Their predictions are often wrong. Now London-based digital identity company Yoti believes its AI-powered age estimation can predict how old someone is if they’re aged anywhere from 6 to 60. For the first time, it claims, it can accurately determine whether children are under or over 13, the minimum age many social media firms require their users to be.

Yoti’s image technology may be increasingly appealing as Big Tech and internet services have faced increasing scrutiny over how children use their products. However, privacy advocates say automatically analyzing people’s faces normalizes surveillance, is largely unregulated, and has the potential to show bias.

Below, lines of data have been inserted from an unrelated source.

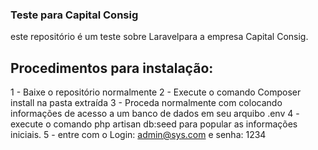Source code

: ### Teste para Capital Consig
este repositório é um teste sobre Laravelpara a empresa Capital Consig.
## Procedimentos para instalação:
1 - Baixe o repositório normalmente
2 - Execute o comando Composer install na pasta extraída
3 - Proceda normalmente com colocando informações de acesso a um banco de dados em seu arquibo .env
4 - execute o comando php artisan db:seed para popular as informações iniciais.
5 - entre com o Login: admin@sys.com e senha: 1234

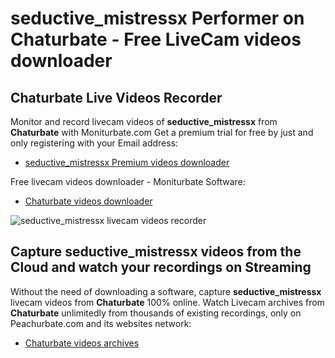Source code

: # seductive_mistressx Performer on Chaturbate - Free LiveCam videos downloader

## Chaturbate Live Videos Recorder

Monitor and record livecam videos of **seductive_mistressx** from **Chaturbate** with Moniturbate.com
Get a premium trial for free by just and only registering with your Email address:
* [seductive_mistressx Premium videos downloader](https://moniturbate.com/request-demo-licence-key.html)

Free livecam videos downloader - Moniturbate Software:
* [Chaturbate videos downloader](https://moniturbate.com/moniturbate-download-software.html)

![seductive_mistressx livecam videos recorder](https://peachurnet.com/templates/moniturbate-software.png)


## Capture seductive_mistressx videos from the Cloud and watch your recordings on Streaming

Without the need of downloading a software, capture **seductive_mistressx** livecam videos from **Chaturbate** 100% online.
Watch Livecam archives from **Chaturbate** unlimitedly from thousands of existing recordings, only on Peachurbate.com and its websites network:
* [Chaturbate videos archives](https://peachurnet.com/)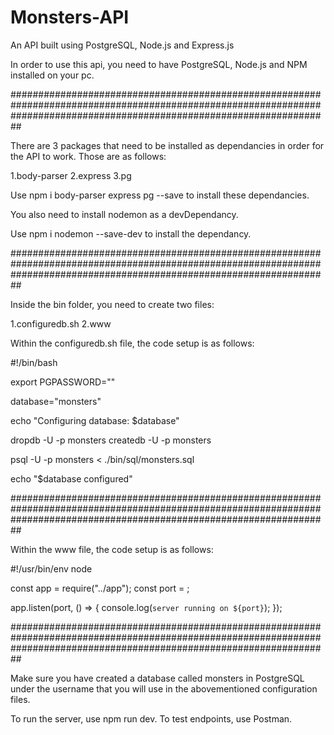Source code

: # Monsters-API
An API built using PostgreSQL, Node.js and Express.js

In order to use this api, you need to have PostgreSQL, Node.js and NPM installed on your pc.

##########################################################################################################################################################################

There are 3 packages that need to be installed as dependancies in order for the API to work.
Those are as follows:

1.body-parser
2.express
3.pg

Use npm i body-parser express pg --save to install these dependancies.

You also need to install nodemon as a devDependancy.

Use npm i nodemon --save-dev to install the dependancy.

##########################################################################################################################################################################

Inside the bin folder, you need to create two files:

1.configuredb.sh
2.www

Within the configuredb.sh file, the code setup is as follows:

#!/bin/bash

export PGPASSWORD="<your psql user password>"

database="monsters"

echo "Configuring database: $database"

dropdb  -U <your psql username>  -p <your psql port> monsters
createdb  -U <your psql username>  -p <your psql port> monsters


psql  -U <your psql username>  -p <your psql port> monsters < ./bin/sql/monsters.sql

echo "$database configured"
                        
##########################################################################################################################################################################

Within the www file,  the code setup is as follows:
                                                                                    
#!/usr/bin/env node

const app = require("../app");
const port = <your port number for localhost>;

app.listen(port, () => {
  console.log(`server running on ${port}`);
});

##########################################################################################################################################################################
  
Make sure you have created a database called monsters in PostgreSQL under the username that you will use in the abovementioned configuration files.

To run the server, use npm run dev.
To test endpoints, use Postman.


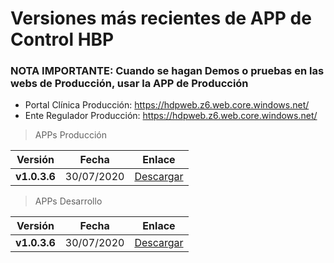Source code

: # Versiones más recientes de APP de Control HBP

### NOTA IMPORTANTE: Cuando se hagan Demos o pruebas en las webs de Producción, usar la APP de Producción
- Portal Clínica Producción: https://hdpweb.z6.web.core.windows.net/
- Ente Regulador Producción: https://hdpweb.z6.web.core.windows.net/
    
> APPs Producción

| Versión | Fecha | Enlace |
| :----: | :----: | :----: |
| **v1.0.3.6** | 30/07/2020 |  [Descargar](stable-apks-demo/prod/hbp-beta.1.0.3.6.apk) |


> APPs Desarrollo

| Versión | Fecha | Enlace |
| :----: | :----: | :----: |
| **v1.0.3.6** | 30/07/2020 |  [Descargar](stable-apks-demo/dev/hbp-beta.1.0.3.6.apk) |
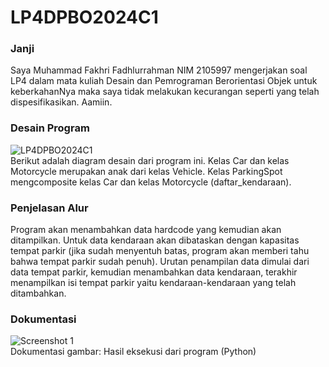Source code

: # LP4DPBO2024C1

### Janji
Saya Muhammad Fakhri Fadhlurrahman NIM 2105997 mengerjakan soal LP4 dalam mata kuliah Desain dan Pemrograman Berorientasi Objek untuk keberkahanNya maka saya tidak melakukan kecurangan seperti yang telah dispesifikasikan. Aamiin.

### Desain Program
![LP4DPBO2024C1](https://github.com/TheRealF6/LP4DPBO2024C1/assets/119662753/1fcf0c67-47cc-4e7f-b5c3-101e5754c88f)<br>
Berikut adalah diagram desain dari program ini. Kelas Car dan kelas Motorcycle merupakan anak dari kelas Vehicle. Kelas ParkingSpot mengcomposite kelas Car dan kelas Motorcycle (daftar_kendaraan).

### Penjelasan Alur
Program akan menambahkan data hardcode yang kemudian akan ditampilkan. Untuk data kendaraan akan dibataskan dengan kapasitas tempat parkir (jika sudah menyentuh batas, program akan memberi tahu bahwa tempat parkir sudah penuh). Urutan penampilan data dimulai dari data tempat parkir, kemudian menambahkan data kendaraan, terakhir menampilkan isi tempat parkir yaitu kendaraan-kendaraan yang telah ditambahkan.

### Dokumentasi
![Screenshot 1](https://github.com/TheRealF6/LP4DPBO2024C1/assets/119662753/669b6a9c-d4ee-4633-9a48-caa9624e73d2)<br>
Dokumentasi gambar: Hasil eksekusi dari program (Python)
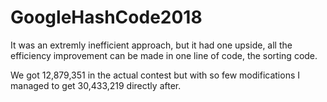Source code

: # GoogleHashCode2018
It was an extremly inefficient approach, but it had one upside, all the efficiency improvement can be made in one line of code, the sorting code.

We got 12,879,351 in the actual contest but with so few modifications I managed to get 30,433,219 directly after.
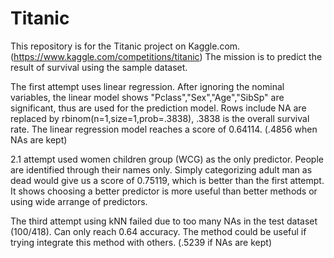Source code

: # Titanic

This repository is for the Titanic project on Kaggle.com. (https://www.kaggle.com/competitions/titanic) The mission is to predict the result of survival using the sample dataset.

The first attempt uses linear regression. After ignoring the nominal variables, the linear model shows "Pclass","Sex","Age","SibSp" are significant, thus are used for the prediction model. Rows include NA are replaced by rbinom(n=1,size=1,prob=.3838), .3838 is the overall survival rate. The linear regression model reaches a score of 0.64114. (.4856 when NAs are kept)

2.1 attempt used women children group (WCG) as the only predictor. People are identified through their names only. Simply categorizing adult man as dead would give us a score of 0.75119, which is better than the first attempt. It shows choosing a better predictor is more useful than better methods or using wide arrange of predictors.

The third attempt using kNN failed due to too many NAs in the test dataset (100/418). Can only reach 0.64 accuracy. The method could be useful if trying integrate this method with others. (.5239 if NAs are kept)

Yoti says its age estimation technology, which it has developed over the past three years, has a margin of error of 2.79 years across its total 45-year age range. For under 25s the margin of error drops below 1.5 years. In the next few weeks, it will get brick-and-mortar tests at five major supermarket chains in the UK. The company hasn’t named the supermarket brands, but says a number of unnamed pornography and gaming websites are also trialing the tech to stop underage visitors. It adds that its age estimation technology is already being used by children’s streaming social network Yubo and healthy living app Smash.

Point a camera running Yoti’s software at your face—it can work through the web on your phone, laptop, or tablet, or at a self-checkout terminal—and the system estimates your age range. On multiple tests using a browser-based staging environment on my phone, the system correctly put me in the 27–31 and 28–32 ranges. The company says neither it nor its clients store the images it captures, and you don’t need to register to use it. “It’s not identifying. It’s not authenticating any individual,” says Julie Dawson, director of regulatory and policy at Yoti. The company claims it’s not facial recognition, as it can’t identify individuals. “When it sees a new face, it just spits out the estimated age of that individual,” Dawson says.

Yoti clients can also use thresholds for age estimations: for instance, setting an estimation limit of 25 when someone in the UK buying alcohol has to be over 18 by law. Anyone flagged as under that threshold could then be asked to provide an ID. The system also lets its customers know how confident it is in any given estimate.

The company has trained its neural networks with “hundreds of thousands” of pictures of people’s faces, says Yoti cofounder and CEO Robin Tombs. It has mostly collected those faces itself, through its standalone Yoti app that lets people verify their ID with governments and other bodies by uploading official documents like passports and driver’s licenses. When people upload their details to the Yoti app, they have the option to opt out of the data being used to train Yoti’s AI. The company itself is unsure what facial features its AI uses to determine people’s age. “We have to be honest,” Tombs says, “we don’t really know whether it’s to do with wrinkles or saggy eyes or quite what. It has just done so many that it is now very good at it.”